■ ASSIGNED TASK: Go line by line through the records below. Copy whichever lines contain the string "item".

:::::

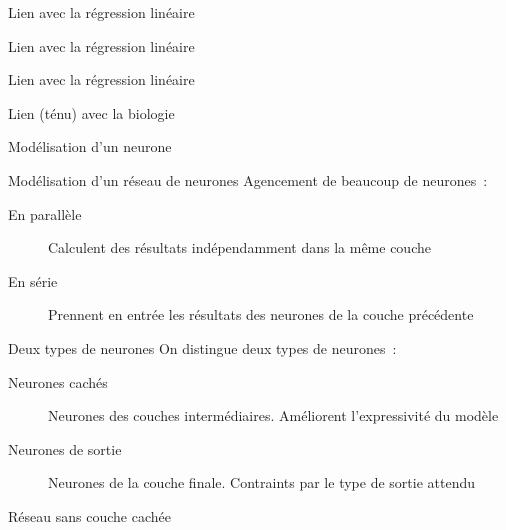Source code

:\begin{frame}{Lien avec la régression linéaire}
\end{frame}

\begin{frame}{Lien avec la régression linéaire}
\end{frame}

\begin{frame}{Lien avec la régression linéaire}
\end{frame}

\begin{frame}{Lien (ténu) avec la biologie}
\end{frame}

\begin{frame}{Modélisation d'un neurone}
\end{frame}

\begin{frame}{Modélisation d'un réseau de neurones}
  Agencement de beaucoup de neurones~:
  \begin{description}
    \item[En parallèle] Calculent des résultats indépendamment dans la même couche
    \item[En série] Prennent en entrée les résultats des neurones de la couche précédente
  \end{description}
\end{frame}

\begin{frame}{Deux types de neurones}
  On distingue deux types de neurones~:
  \begin{description}
    \item[Neurones cachés] Neurones des couches intermédiaires. Améliorent l'expressivité du modèle
    \item[Neurones de sortie] Neurones de la couche finale. Contraints par le type de sortie attendu
  \end{description}
\end{frame}

\begin{frame}{Réseau sans couche cachée}
  \centering
\end{frame}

:::::

■ SOLVED PROBLEM:
    \item[En parallèle] Calculent des résultats indépendamment dans la même couche
    \item[En série] Prennent en entrée les résultats des neurones de la couche précédente
    \item[Neurones cachés] Neurones des couches intermédiaires. Améliorent l'expressivité du modèle
    \item[Neurones de sortie] Neurones de la couche finale. Contraints par le type de sortie attendu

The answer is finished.